Bayi yang mengalami komplikasi pernapasan berpeluang untuk mengalami sepsis
16,36 kali, 95%CI:3,39-78,91. Bayi yang memperoleh tindakan operasi berpeluang
mengalami sepsis 28,97 kali 95%C:I6,99-120. Utomo (2010), mendapatkan faktor
risiko bayi yang dilakukan suction berpeluang mengalami sepsis 1,89 kali (OR 1,895,
95%C:I2,180-3,303). Penelitian Lestari (2012) riwayat persalinan dengan tindakan
sebesar 82,6% dan persalinan normal sebesar 82,3%.
2.2.3.5 Sumber rujukan
Sumber rujukan merupakan faktor penting dalam penatalaksanaan sepsis
karena selama periode rujukan menambah kemungkinan terjadinya paparan suhu
lingkungan pada bayi selama perjalanan. Bayi sepsis mempunyai komplikasi
23
hipotermi lebih besar, apalagi bila system rujukan dilakukan kurang baik dan benar.
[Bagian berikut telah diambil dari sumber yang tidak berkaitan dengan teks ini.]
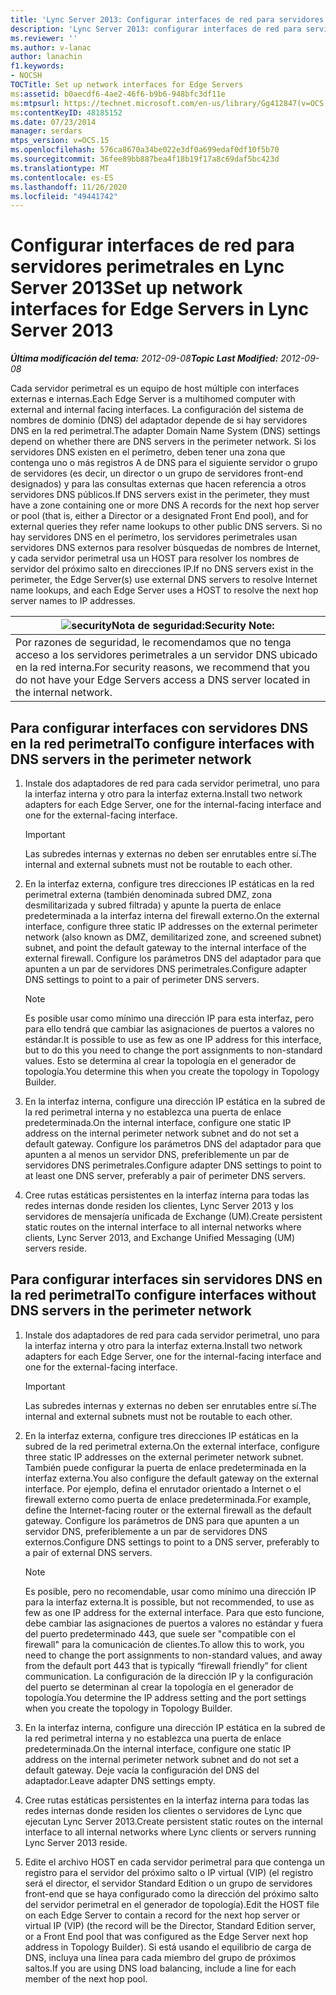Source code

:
 ```yaml
---
title: 'Lync Server 2013: Configurar interfaces de red para servidores perimetrales'
description: 'Lync Server 2013: configurar interfaces de red para servidores perimetrales.'
ms.reviewer: ''
ms.author: v-lanac
author: lanachin
f1.keywords:
- NOCSH
TOCTitle: Set up network interfaces for Edge Servers
ms:assetid: b0aecdf6-4ae2-46f6-b9b6-948bfc3df11e
ms:mtpsurl: https://technet.microsoft.com/en-us/library/Gg412847(v=OCS.15)
ms:contentKeyID: 48185152
ms.date: 07/23/2014
manager: serdars
mtps_version: v=OCS.15
ms.openlocfilehash: 576ca8670a34be022e3df0a699edaf0df10f5b70
ms.sourcegitcommit: 36fee89bb887bea4f18b19f17a8c69daf5bc423d
ms.translationtype: MT
ms.contentlocale: es-ES
ms.lasthandoff: 11/26/2020
ms.locfileid: "49441742"
---
```

# <a name="set-up-network-interfaces-for-edge-servers-in-lync-server-2013"></a><span data-ttu-id="911ab-103">Configurar interfaces de red para servidores perimetrales en Lync Server 2013</span><span class="sxs-lookup"><span data-stu-id="911ab-103">Set up network interfaces for Edge Servers in Lync Server 2013</span></span>

<div data-xmlns="http://www.w3.org/1999/xhtml">

<div class="topic" data-xmlns="http://www.w3.org/1999/xhtml" data-msxsl="urn:schemas-microsoft-com:xslt" data-cs="https://msdn.microsoft.com/">

<div data-asp="https://msdn2.microsoft.com/asp">



</div>

<div id="mainSection">

<div id="mainBody"><span data-ttu-id="911ab-104">

<span> </span></span><span class="sxs-lookup"><span data-stu-id="911ab-104">

<span> </span></span></span>

<span data-ttu-id="911ab-105">_**Última modificación del tema:** 2012-09-08_</span><span class="sxs-lookup"><span data-stu-id="911ab-105">_**Topic Last Modified:** 2012-09-08_</span></span>

<span data-ttu-id="911ab-106">Cada servidor perimetral es un equipo de host múltiple con interfaces externas e internas.</span><span class="sxs-lookup"><span data-stu-id="911ab-106">Each Edge Server is a multihomed computer with external and internal facing interfaces.</span></span> <span data-ttu-id="911ab-107">La configuración del sistema de nombres de dominio (DNS) del adaptador depende de si hay servidores DNS en la red perimetral.</span><span class="sxs-lookup"><span data-stu-id="911ab-107">The adapter Domain Name System (DNS) settings depend on whether there are DNS servers in the perimeter network.</span></span> <span data-ttu-id="911ab-108">Si los servidores DNS existen en el perímetro, deben tener una zona que contenga uno o más registros A de DNS para el siguiente servidor o grupo de servidores (es decir, un director o un grupo de servidores front-end designados) y para las consultas externas que hacen referencia a otros servidores DNS públicos.</span><span class="sxs-lookup"><span data-stu-id="911ab-108">If DNS servers exist in the perimeter, they must have a zone containing one or more DNS A records for the next hop server or pool (that is, either a Director or a designated Front End pool), and for external queries they refer name lookups to other public DNS servers.</span></span> <span data-ttu-id="911ab-109">Si no hay servidores DNS en el perímetro, los servidores perimetrales usan servidores DNS externos para resolver búsquedas de nombres de Internet, y cada servidor perimetral usa un HOST para resolver los nombres de servidor del próximo salto en direcciones IP.</span><span class="sxs-lookup"><span data-stu-id="911ab-109">If no DNS servers exist in the perimeter, the Edge Server(s) use external DNS servers to resolve Internet name lookups, and each Edge Server uses a HOST to resolve the next hop server names to IP addresses.</span></span>

<div>

<table>
<thead>
<tr class="header">
<th><img src="images/Gg398321.security(OCS.15).gif" title="seguridad" alt="security" /><span data-ttu-id="911ab-111">Nota de seguridad:</span><span class="sxs-lookup"><span data-stu-id="911ab-111">Security Note:</span></span></th>
</tr>
</thead>
<tbody>
<tr class="odd">
<td><span data-ttu-id="911ab-112">Por razones de seguridad, le recomendamos que no tenga acceso a los servidores perimetrales a un servidor DNS ubicado en la red interna.</span><span class="sxs-lookup"><span data-stu-id="911ab-112">For security reasons, we recommend that you do not have your Edge Servers access a DNS server located in the internal network.</span></span></td>
</tr>
</tbody>
</table>


</div>

<div>

## <a name="to-configure-interfaces-with-dns-servers-in-the-perimeter-network"></a><span data-ttu-id="911ab-113">Para configurar interfaces con servidores DNS en la red perimetral</span><span class="sxs-lookup"><span data-stu-id="911ab-113">To configure interfaces with DNS servers in the perimeter network</span></span>

1.  <span data-ttu-id="911ab-114">Instale dos adaptadores de red para cada servidor perimetral, uno para la interfaz interna y otro para la interfaz externa.</span><span class="sxs-lookup"><span data-stu-id="911ab-114">Install two network adapters for each Edge Server, one for the internal-facing interface and one for the external-facing interface.</span></span>
    
    <div>
    

    > [!IMPORTANT]  
    > <span data-ttu-id="911ab-115">Las subredes internas y externas no deben ser enrutables entre sí.</span><span class="sxs-lookup"><span data-stu-id="911ab-115">The internal and external subnets must not be routable to each other.</span></span>

    
    </div>

2.  <span data-ttu-id="911ab-116">En la interfaz externa, configure tres direcciones IP estáticas en la red perimetral externa (también denominada subred DMZ, zona desmilitarizada y subred filtrada) y apunte la puerta de enlace predeterminada a la interfaz interna del firewall externo.</span><span class="sxs-lookup"><span data-stu-id="911ab-116">On the external interface, configure three static IP addresses on the external perimeter network (also known as DMZ, demilitarized zone, and screened subnet) subnet, and point the default gateway to the internal interface of the external firewall.</span></span> <span data-ttu-id="911ab-117">Configure los parámetros DNS del adaptador para que apunten a un par de servidores DNS perimetrales.</span><span class="sxs-lookup"><span data-stu-id="911ab-117">Configure adapter DNS settings to point to a pair of perimeter DNS servers.</span></span>
    
    <div>
    

    > [!NOTE]  
    > <span data-ttu-id="911ab-118">Es posible usar como mínimo una dirección IP para esta interfaz, pero para ello tendrá que cambiar las asignaciones de puertos a valores no estándar.</span><span class="sxs-lookup"><span data-stu-id="911ab-118">It is possible to use as few as one IP address for this interface, but to do this you need to change the port assignments to non-standard values.</span></span> <span data-ttu-id="911ab-119">Esto se determina al crear la topología en el generador de topología.</span><span class="sxs-lookup"><span data-stu-id="911ab-119">You determine this when you create the topology in Topology Builder.</span></span>

    
    </div>

3.  <span data-ttu-id="911ab-120">En la interfaz interna, configure una dirección IP estática en la subred de la red perimetral interna y no establezca una puerta de enlace predeterminada.</span><span class="sxs-lookup"><span data-stu-id="911ab-120">On the internal interface, configure one static IP address on the internal perimeter network subnet and do not set a default gateway.</span></span> <span data-ttu-id="911ab-121">Configure los parámetros DNS del adaptador para que apunten a al menos un servidor DNS, preferiblemente un par de servidores DNS perimetrales.</span><span class="sxs-lookup"><span data-stu-id="911ab-121">Configure adapter DNS settings to point to at least one DNS server, preferably a pair of perimeter DNS servers.</span></span>

4.  <span data-ttu-id="911ab-122">Cree rutas estáticas persistentes en la interfaz interna para todas las redes internas donde residen los clientes, Lync Server 2013 y los servidores de mensajería unificada de Exchange (UM).</span><span class="sxs-lookup"><span data-stu-id="911ab-122">Create persistent static routes on the internal interface to all internal networks where clients, Lync Server 2013, and Exchange Unified Messaging (UM) servers reside.</span></span>

</div>

<div>

## <a name="to-configure-interfaces-without-dns-servers-in-the-perimeter-network"></a><span data-ttu-id="911ab-123">Para configurar interfaces sin servidores DNS en la red perimetral</span><span class="sxs-lookup"><span data-stu-id="911ab-123">To configure interfaces without DNS servers in the perimeter network</span></span>

1.  <span data-ttu-id="911ab-124">Instale dos adaptadores de red para cada servidor perimetral, uno para la interfaz interna y otro para la interfaz externa.</span><span class="sxs-lookup"><span data-stu-id="911ab-124">Install two network adapters for each Edge Server, one for the internal-facing interface and one for the external-facing interface.</span></span>
    
    <div>
    

    > [!IMPORTANT]  
    > <span data-ttu-id="911ab-125">Las subredes internas y externas no deben ser enrutables entre sí.</span><span class="sxs-lookup"><span data-stu-id="911ab-125">The internal and external subnets must not be routable to each other.</span></span>

    
    </div>

2.  <span data-ttu-id="911ab-126">En la interfaz externa, configure tres direcciones IP estáticas en la subred de la red perimetral externa.</span><span class="sxs-lookup"><span data-stu-id="911ab-126">On the external interface, configure three static IP addresses on the external perimeter network subnet.</span></span> <span data-ttu-id="911ab-127">También puede configurar la puerta de enlace predeterminada en la interfaz externa.</span><span class="sxs-lookup"><span data-stu-id="911ab-127">You also configure the default gateway on the external interface.</span></span> <span data-ttu-id="911ab-128">Por ejemplo, defina el enrutador orientado a Internet o el firewall externo como puerta de enlace predeterminada.</span><span class="sxs-lookup"><span data-stu-id="911ab-128">For example, define the Internet-facing router or the external firewall as the default gateway.</span></span> <span data-ttu-id="911ab-129">Configure los parámetros de DNS para que apunten a un servidor DNS, preferiblemente a un par de servidores DNS externos.</span><span class="sxs-lookup"><span data-stu-id="911ab-129">Configure DNS settings to point to a DNS server, preferably to a pair of external DNS servers.</span></span>
    
    <div>
    

    > [!NOTE]  
    > <span data-ttu-id="911ab-130">Es posible, pero no recomendable, usar como mínimo una dirección IP para la interfaz externa.</span><span class="sxs-lookup"><span data-stu-id="911ab-130">It is possible, but not recommended, to use as few as one IP address for the external interface.</span></span> <span data-ttu-id="911ab-131">Para que esto funcione, debe cambiar las asignaciones de puertos a valores no estándar y fuera del puerto predeterminado 443, que suele ser "compatible con el firewall" para la comunicación de clientes.</span><span class="sxs-lookup"><span data-stu-id="911ab-131">To allow this to work, you need to change the port assignments to non-standard values, and away from the default port 443 that is typically “firewall friendly” for client communication.</span></span> <span data-ttu-id="911ab-132">La configuración de la dirección IP y la configuración del puerto se determinan al crear la topología en el generador de topología.</span><span class="sxs-lookup"><span data-stu-id="911ab-132">You determine the IP address setting and the port settings when you create the topology in Topology Builder.</span></span>

    
    </div>

3.  <span data-ttu-id="911ab-133">En la interfaz interna, configure una dirección IP estática en la subred de la red perimetral interna y no establezca una puerta de enlace predeterminada.</span><span class="sxs-lookup"><span data-stu-id="911ab-133">On the internal interface, configure one static IP address on the internal perimeter network subnet and do not set a default gateway.</span></span> <span data-ttu-id="911ab-134">Deje vacía la configuración del DNS del adaptador.</span><span class="sxs-lookup"><span data-stu-id="911ab-134">Leave adapter DNS settings empty.</span></span>

4.  <span data-ttu-id="911ab-135">Cree rutas estáticas persistentes en la interfaz interna para todas las redes internas donde residen los clientes o servidores de Lync que ejecutan Lync Server 2013.</span><span class="sxs-lookup"><span data-stu-id="911ab-135">Create persistent static routes on the internal interface to all internal networks where Lync clients or servers running Lync Server 2013 reside.</span></span>

5.  <span data-ttu-id="911ab-136">Edite el archivo HOST en cada servidor perimetral para que contenga un registro para el servidor del próximo salto o IP virtual (VIP) (el registro será el director, el servidor Standard Edition o un grupo de servidores front-end que se haya configurado como la dirección del próximo salto del servidor perimetral en el generador de topología).</span><span class="sxs-lookup"><span data-stu-id="911ab-136">Edit the HOST file on each Edge Server to contain a record for the next hop server or virtual IP (VIP) (the record will be the Director, Standard Edition server, or a Front End pool that was configured as the Edge Server next hop address in Topology Builder).</span></span> <span data-ttu-id="911ab-137">Si está usando el equilibrio de carga de DNS, incluya una línea para cada miembro del grupo de próximos saltos.</span><span class="sxs-lookup"><span data-stu-id="911ab-137">If you are using DNS load balancing, include a line for each member of the next hop pool.</span></span>

<span data-ttu-id="911ab-138"></div>

</div>

<span> </span>

</div>

</div>

</span><span class="sxs-lookup"><span data-stu-id="911ab-138"></div>

</div>

<span> </span>

</div>

</div>

</span></span></div>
Berdasarkan data di RSUD Kabupaten Tapanuli selatan selama tahun 2012 bayi yang
dirujuk dengan sepsis sebesar 29,5%, (Simbolon, 2008). Lestari, dkk (2012)
mendapatkan karakteristik bayi dengan sepsis neonatorum yang dirawat inap di
RSUD Dr. Pirngadi Medan pada tahun 2010-2011, proporsi asal rujukan dari RS lain,
rujukan dari bidan/klinik dan bukan rujukan yaitu masing –masing 32,4%, 31,5% dan
36,1%. Rumah sakit umum pusat Sanglah pada bulan Agustus-Desember 2013
terdapat 124 rujukan, sedang pada bulan Januari-Mei 2013 sebesar 68 rujukan.
Siswanto (2007) mendapatkan angka kematian bayi yang disebabkan infeksi atas
septikimia terutama pada bayi dengan berat badan lahir rendah berdasarkan dirujuk
dari luar atau tidak lebih banyak 2,2 kali pada kasus rujukan.